Data extracted from a collection –
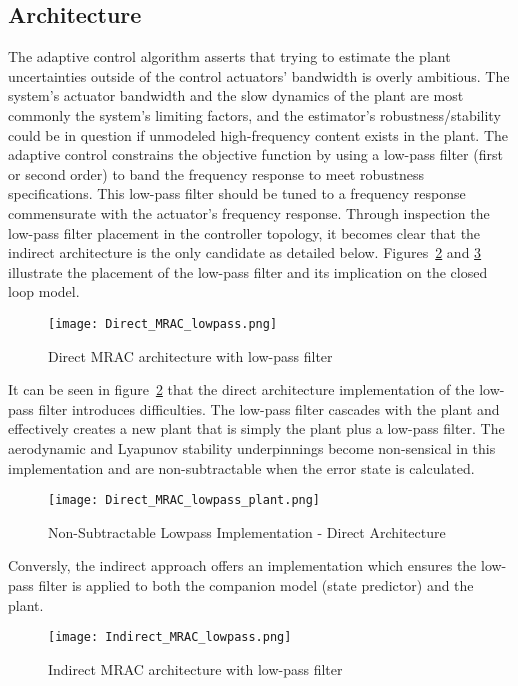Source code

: \subsection{\Lone Architecture}
The \Lone adaptive control algorithm asserts that trying to estimate the plant uncertainties outside of the control actuators' bandwidth is overly ambitious.  The system's actuator bandwidth and the slow dynamics of the plant are most commonly the system's limiting factors, and the estimator's robustness/stability could be in question if unmodeled high-frequency content exists in the plant.  %
The \Lone adaptive control constrains the objective function by using a low-pass filter (first or second order) to band the frequency response to meet robustness specifications.  This low-pass filter should be tuned to a frequency response commensurate with the actuator's frequency response.  Through inspection the low-pass filter placement in the controller topology, it becomes clear that the indirect architecture is the only candidate as detailed below.  Figures~\ref{fig:direct_mrac_lowpass} and \ref{fig:indirect_mrac_lowpass} illustrate the placement of the low-pass filter and its implication on the closed loop model. 

\begin{figure}[h!]
 \centering
  \texttt{[image: Direct\_MRAC\_lowpass.png]}
  \caption{Direct \ac{MRAC} architecture with low-pass filter }
  \label{fig:direct_mrac_lowpass}
\end{figure}
 It can be seen in figure~\ref{fig:direct_mrac_lowpass} that the direct architecture implementation of the low-pass filter introduces difficulties.  The low-pass filter cascades with the plant and effectively creates a new plant that is simply the plant plus a low-pass filter.  The aerodynamic and Lyapunov stability underpinnings become non-sensical in this implementation and are non-subtractable when the error state is calculated.
\begin{figure}[h!]
 \centering
  \texttt{[image: Direct\_MRAC\_lowpass\_plant.png]}
  \caption{Non-Subtractable Lowpass Implementation - Direct Architecture}
  \label{fig:direct_mrac_lowpass}
\end{figure}

Conversly, the indirect approach offers an implementation which ensures the low-pass filter is applied to both the companion model (state predictor) and the plant.
\begin{figure}[h!]
 \centering
  \texttt{[image: Indirect\_MRAC\_lowpass.png]}
  \caption{Indirect \ac{MRAC} architecture with low-pass filter }
  \label{fig:indirect_mrac_lowpass}
\end{figure}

Activity – Please copy the data shown above, line by line and exactly, omitting the images.

Answer section –
Source code

: \subsection{\Lone Architecture}
The \Lone adaptive control algorithm asserts that trying to estimate the plant uncertainties outside of the control actuators' bandwidth is overly ambitious.  The system's actuator bandwidth and the slow dynamics of the plant are most commonly the system's limiting factors, and the estimator's robustness/stability could be in question if unmodeled high-frequency content exists in the plant.  %
The \Lone adaptive control constrains the objective function by using a low-pass filter (first or second order) to band the frequency response to meet robustness specifications.  This low-pass filter should be tuned to a frequency response commensurate with the actuator's frequency response.  Through inspection the low-pass filter placement in the controller topology, it becomes clear that the indirect architecture is the only candidate as detailed below.  Figures~\ref{fig:direct_mrac_lowpass} and \ref{fig:indirect_mrac_lowpass} illustrate the placement of the low-pass filter and its implication on the closed loop model. 

\begin{figure}[h!]
 \centering
  \texttt{[image: Direct\_MRAC\_lowpass.png]}
  \caption{Direct \ac{MRAC} architecture with low-pass filter }
  \label{fig:direct_mrac_lowpass}
\end{figure}
 It can be seen in figure~\ref{fig:direct_mrac_lowpass} that the direct architecture implementation of the low-pass filter introduces difficulties.  The low-pass filter cascades with the plant and effectively creates a new plant that is simply the plant plus a low-pass filter.  The aerodynamic and Lyapunov stability underpinnings become non-sensical in this implementation and are non-subtractable when the error state is calculated.
\begin{figure}[h!]
 \centering
  \texttt{[image: Direct\_MRAC\_lowpass\_plant.png]}
  \caption{Non-Subtractable Lowpass Implementation - Direct Architecture}
  \label{fig:direct_mrac_lowpass}
\end{figure}

Conversly, the indirect approach offers an implementation which ensures the low-pass filter is applied to both the companion model (state predictor) and the plant.
\begin{figure}[h!]
 \centering
  \texttt{[image: Indirect\_MRAC\_lowpass.png]}
  \caption{Indirect \ac{MRAC} architecture with low-pass filter }
  \label{fig:indirect_mrac_lowpass}
\end{figure}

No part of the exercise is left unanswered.